# PROBLEM DETAILS
The required output is the lines below from the line containing "package.json script. |" to the line containing "Returns a string", inclusive, retyped exactly. No other lines belong in it.
━━━━━━━━━━━━━━━━━━━━
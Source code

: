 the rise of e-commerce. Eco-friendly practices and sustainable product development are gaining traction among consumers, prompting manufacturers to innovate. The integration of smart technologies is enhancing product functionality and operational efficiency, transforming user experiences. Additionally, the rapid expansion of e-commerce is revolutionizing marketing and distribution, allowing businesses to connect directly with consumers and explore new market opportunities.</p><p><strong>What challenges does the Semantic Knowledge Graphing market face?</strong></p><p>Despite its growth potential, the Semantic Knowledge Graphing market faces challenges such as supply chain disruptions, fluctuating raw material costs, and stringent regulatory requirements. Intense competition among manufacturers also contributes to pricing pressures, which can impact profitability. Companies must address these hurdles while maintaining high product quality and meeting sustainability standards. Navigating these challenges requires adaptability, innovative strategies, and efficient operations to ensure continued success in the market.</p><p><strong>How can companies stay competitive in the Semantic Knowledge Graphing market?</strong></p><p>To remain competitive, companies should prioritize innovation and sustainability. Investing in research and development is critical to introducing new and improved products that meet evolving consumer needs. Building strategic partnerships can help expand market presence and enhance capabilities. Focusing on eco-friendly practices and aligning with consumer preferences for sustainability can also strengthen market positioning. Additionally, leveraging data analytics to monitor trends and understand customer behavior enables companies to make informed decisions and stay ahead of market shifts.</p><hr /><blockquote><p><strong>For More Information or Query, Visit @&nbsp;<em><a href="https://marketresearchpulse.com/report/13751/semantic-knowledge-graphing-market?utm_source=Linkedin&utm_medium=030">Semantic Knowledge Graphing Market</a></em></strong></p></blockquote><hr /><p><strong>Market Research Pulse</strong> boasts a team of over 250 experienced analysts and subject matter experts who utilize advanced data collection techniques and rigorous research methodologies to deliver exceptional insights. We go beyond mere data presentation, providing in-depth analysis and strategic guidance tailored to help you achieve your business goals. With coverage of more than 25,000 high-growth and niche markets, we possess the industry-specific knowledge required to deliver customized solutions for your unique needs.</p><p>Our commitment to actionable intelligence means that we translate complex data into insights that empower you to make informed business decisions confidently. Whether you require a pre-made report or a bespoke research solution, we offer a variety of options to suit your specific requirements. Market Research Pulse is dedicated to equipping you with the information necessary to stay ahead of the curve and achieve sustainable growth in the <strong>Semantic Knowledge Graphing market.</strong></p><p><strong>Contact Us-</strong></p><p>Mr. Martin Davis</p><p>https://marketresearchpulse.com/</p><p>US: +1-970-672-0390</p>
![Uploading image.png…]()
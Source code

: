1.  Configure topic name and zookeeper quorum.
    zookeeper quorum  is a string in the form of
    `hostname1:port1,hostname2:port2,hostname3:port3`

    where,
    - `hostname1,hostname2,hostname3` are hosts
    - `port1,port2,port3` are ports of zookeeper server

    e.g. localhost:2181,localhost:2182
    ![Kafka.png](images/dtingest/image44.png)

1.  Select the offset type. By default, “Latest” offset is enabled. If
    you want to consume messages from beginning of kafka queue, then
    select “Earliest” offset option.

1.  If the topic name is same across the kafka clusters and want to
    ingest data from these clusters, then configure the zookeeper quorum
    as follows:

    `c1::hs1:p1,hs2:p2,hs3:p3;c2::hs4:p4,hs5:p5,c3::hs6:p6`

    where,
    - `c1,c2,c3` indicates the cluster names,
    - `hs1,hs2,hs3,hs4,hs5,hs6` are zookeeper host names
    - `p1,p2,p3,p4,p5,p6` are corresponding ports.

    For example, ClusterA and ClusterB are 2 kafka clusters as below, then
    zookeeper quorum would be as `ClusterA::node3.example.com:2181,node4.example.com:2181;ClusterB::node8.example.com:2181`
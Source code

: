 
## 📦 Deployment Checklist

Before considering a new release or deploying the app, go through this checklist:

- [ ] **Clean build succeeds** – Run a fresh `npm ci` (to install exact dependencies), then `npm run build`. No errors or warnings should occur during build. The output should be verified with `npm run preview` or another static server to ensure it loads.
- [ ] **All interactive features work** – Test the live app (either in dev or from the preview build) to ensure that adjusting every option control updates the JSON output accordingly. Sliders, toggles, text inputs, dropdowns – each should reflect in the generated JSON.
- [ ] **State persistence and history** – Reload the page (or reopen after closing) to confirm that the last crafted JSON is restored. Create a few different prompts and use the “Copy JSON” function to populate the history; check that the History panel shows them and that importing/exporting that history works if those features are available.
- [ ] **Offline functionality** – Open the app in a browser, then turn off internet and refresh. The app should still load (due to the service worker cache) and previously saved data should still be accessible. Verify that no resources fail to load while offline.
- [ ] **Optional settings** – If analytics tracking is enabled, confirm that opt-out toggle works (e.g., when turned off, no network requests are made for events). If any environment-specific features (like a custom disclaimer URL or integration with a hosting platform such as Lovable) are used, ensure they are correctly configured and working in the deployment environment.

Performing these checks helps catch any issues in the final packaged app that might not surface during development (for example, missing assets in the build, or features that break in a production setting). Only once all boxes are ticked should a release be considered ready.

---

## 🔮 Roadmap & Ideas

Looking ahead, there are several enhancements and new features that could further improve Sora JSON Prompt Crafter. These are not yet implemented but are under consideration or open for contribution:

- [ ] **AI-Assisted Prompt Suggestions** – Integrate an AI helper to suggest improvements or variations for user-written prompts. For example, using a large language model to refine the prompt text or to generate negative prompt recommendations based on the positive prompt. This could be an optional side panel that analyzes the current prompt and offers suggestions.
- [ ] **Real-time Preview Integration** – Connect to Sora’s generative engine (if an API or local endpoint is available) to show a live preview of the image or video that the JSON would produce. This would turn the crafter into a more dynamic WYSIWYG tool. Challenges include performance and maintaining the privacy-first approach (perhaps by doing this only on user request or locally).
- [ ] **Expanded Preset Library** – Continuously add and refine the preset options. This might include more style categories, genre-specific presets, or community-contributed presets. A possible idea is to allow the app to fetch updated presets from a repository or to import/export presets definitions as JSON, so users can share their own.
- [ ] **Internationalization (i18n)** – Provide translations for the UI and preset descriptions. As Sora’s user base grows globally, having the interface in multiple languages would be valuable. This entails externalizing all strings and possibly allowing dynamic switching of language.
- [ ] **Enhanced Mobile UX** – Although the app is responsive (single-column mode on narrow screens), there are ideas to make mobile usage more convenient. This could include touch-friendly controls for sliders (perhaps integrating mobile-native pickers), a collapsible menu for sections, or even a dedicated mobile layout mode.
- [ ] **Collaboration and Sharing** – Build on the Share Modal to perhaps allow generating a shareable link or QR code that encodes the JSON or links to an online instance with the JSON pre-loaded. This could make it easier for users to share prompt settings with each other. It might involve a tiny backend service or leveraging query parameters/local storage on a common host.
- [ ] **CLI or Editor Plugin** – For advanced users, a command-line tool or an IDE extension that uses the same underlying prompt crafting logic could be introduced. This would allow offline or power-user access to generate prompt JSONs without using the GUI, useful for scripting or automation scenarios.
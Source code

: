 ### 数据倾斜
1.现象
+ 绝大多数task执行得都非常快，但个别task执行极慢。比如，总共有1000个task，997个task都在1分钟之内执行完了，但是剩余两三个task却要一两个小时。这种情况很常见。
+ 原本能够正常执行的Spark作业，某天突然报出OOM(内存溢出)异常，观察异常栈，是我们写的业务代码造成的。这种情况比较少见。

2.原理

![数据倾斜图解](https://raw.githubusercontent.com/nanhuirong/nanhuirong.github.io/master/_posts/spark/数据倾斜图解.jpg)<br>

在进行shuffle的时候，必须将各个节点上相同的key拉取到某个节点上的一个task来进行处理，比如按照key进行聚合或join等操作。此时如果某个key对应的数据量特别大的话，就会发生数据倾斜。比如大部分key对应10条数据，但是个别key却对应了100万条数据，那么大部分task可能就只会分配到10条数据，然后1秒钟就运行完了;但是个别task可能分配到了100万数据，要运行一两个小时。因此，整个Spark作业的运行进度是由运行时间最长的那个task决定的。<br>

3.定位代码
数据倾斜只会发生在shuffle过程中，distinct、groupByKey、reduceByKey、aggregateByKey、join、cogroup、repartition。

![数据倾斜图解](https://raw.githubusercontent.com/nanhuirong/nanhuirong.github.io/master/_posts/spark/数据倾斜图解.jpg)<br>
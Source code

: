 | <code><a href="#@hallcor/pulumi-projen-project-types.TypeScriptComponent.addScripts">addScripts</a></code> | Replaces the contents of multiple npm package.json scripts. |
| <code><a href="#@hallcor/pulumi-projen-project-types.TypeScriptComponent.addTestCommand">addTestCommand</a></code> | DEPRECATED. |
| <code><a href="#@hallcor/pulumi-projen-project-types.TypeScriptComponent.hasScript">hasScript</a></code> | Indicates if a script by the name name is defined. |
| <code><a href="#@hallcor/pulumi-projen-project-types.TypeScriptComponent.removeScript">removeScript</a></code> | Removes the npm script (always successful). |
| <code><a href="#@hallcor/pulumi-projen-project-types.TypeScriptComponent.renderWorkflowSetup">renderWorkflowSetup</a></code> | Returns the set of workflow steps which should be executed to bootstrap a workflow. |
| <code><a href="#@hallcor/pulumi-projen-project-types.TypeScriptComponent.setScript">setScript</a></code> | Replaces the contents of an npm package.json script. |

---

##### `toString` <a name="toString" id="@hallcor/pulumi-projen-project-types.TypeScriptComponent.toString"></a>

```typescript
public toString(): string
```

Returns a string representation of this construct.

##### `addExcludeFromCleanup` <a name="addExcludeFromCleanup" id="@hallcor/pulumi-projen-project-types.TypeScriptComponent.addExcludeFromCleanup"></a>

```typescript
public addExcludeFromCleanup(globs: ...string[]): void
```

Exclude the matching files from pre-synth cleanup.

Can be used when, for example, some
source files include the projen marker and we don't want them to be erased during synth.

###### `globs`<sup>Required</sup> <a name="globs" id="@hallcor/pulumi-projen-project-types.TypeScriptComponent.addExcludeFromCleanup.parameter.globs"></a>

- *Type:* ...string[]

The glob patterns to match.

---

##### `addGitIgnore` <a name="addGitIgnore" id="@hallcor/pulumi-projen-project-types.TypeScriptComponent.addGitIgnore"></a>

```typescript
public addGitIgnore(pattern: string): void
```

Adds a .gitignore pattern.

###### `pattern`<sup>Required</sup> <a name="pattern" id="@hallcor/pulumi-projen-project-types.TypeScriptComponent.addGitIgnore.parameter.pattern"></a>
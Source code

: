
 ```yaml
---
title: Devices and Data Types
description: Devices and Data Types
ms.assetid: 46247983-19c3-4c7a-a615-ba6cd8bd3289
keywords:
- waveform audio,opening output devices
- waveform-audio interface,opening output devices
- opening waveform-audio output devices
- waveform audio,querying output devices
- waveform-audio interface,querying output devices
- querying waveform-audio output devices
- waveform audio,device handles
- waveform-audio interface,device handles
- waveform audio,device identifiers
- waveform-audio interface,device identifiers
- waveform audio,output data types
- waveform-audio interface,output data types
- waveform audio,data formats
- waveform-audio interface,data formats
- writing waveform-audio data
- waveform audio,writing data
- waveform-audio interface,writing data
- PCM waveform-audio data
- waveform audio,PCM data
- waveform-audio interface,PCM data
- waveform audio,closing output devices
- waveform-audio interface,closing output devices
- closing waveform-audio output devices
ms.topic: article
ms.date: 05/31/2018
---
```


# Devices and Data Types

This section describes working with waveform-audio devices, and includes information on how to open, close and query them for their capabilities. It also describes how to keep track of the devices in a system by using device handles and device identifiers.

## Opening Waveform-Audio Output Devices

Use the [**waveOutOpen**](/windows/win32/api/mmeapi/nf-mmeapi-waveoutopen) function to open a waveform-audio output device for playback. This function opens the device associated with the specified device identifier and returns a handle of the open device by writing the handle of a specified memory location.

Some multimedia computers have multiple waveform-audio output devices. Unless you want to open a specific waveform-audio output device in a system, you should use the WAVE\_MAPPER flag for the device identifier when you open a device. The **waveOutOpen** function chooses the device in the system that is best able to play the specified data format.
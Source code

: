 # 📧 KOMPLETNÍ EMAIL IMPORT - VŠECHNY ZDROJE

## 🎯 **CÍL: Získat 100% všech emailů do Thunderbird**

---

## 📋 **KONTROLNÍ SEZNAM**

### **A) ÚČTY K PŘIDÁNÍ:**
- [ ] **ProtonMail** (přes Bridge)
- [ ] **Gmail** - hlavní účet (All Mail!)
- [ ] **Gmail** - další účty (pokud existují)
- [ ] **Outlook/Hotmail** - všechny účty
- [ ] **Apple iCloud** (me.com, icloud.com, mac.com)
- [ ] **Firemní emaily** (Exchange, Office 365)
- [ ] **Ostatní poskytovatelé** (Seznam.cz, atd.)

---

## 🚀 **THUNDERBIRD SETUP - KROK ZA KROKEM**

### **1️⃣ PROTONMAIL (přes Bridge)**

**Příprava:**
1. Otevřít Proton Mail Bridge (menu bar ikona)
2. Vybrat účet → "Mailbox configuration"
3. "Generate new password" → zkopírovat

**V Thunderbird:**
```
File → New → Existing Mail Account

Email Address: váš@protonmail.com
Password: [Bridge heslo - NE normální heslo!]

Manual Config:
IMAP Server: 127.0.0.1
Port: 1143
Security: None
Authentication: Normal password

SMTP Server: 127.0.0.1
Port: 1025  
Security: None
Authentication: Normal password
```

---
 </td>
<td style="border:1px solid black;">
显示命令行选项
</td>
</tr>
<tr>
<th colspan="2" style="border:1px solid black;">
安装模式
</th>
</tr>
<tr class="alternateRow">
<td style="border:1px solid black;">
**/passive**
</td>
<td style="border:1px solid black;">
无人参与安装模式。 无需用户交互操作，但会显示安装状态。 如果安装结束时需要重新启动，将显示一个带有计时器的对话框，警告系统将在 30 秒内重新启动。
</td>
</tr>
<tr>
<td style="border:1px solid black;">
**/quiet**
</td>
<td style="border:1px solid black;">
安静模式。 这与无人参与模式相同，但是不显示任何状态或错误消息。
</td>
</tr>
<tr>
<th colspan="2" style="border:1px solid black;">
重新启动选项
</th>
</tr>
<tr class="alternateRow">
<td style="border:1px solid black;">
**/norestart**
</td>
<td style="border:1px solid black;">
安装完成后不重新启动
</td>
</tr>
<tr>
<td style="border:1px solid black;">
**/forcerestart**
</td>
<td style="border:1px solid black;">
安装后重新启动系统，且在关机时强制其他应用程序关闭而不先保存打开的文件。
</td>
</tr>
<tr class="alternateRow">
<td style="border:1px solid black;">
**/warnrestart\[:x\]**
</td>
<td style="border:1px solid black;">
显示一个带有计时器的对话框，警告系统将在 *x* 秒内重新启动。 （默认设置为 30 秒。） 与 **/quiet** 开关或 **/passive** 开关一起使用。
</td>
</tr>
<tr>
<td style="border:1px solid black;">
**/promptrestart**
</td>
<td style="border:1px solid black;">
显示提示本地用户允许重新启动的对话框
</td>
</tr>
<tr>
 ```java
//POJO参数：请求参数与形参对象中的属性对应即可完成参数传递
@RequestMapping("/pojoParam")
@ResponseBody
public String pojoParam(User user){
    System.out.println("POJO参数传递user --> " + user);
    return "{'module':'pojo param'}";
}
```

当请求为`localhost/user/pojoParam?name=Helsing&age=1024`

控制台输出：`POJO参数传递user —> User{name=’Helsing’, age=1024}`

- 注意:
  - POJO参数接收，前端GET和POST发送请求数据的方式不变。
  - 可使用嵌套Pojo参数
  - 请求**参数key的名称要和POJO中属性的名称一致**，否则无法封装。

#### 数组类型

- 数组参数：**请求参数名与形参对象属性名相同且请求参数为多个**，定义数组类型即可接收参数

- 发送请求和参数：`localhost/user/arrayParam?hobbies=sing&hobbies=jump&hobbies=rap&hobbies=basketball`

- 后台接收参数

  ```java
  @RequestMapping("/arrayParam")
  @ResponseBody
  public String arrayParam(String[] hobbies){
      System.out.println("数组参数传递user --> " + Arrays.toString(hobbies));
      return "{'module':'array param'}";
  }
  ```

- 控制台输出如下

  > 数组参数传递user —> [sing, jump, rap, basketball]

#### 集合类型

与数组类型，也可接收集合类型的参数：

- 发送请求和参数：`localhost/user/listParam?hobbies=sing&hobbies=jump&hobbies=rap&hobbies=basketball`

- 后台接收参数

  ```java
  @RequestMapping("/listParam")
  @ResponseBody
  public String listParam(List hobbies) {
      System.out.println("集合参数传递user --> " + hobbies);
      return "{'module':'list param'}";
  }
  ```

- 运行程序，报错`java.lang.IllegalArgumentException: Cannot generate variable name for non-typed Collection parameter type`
━━━━━━━━━━━━━━━━━━━━
# RESULT OF THE TASK
| <code><a href="#@hallcor/pulumi-projen-project-types.TypeScriptComponent.setScript">setScript</a></code> | Replaces the contents of an npm package.json script. |

---

##### `toString` <a name="toString" id="@hallcor/pulumi-projen-project-types.TypeScriptComponent.toString"></a>

```typescript
public toString(): string
```

Returns a string representation of this construct.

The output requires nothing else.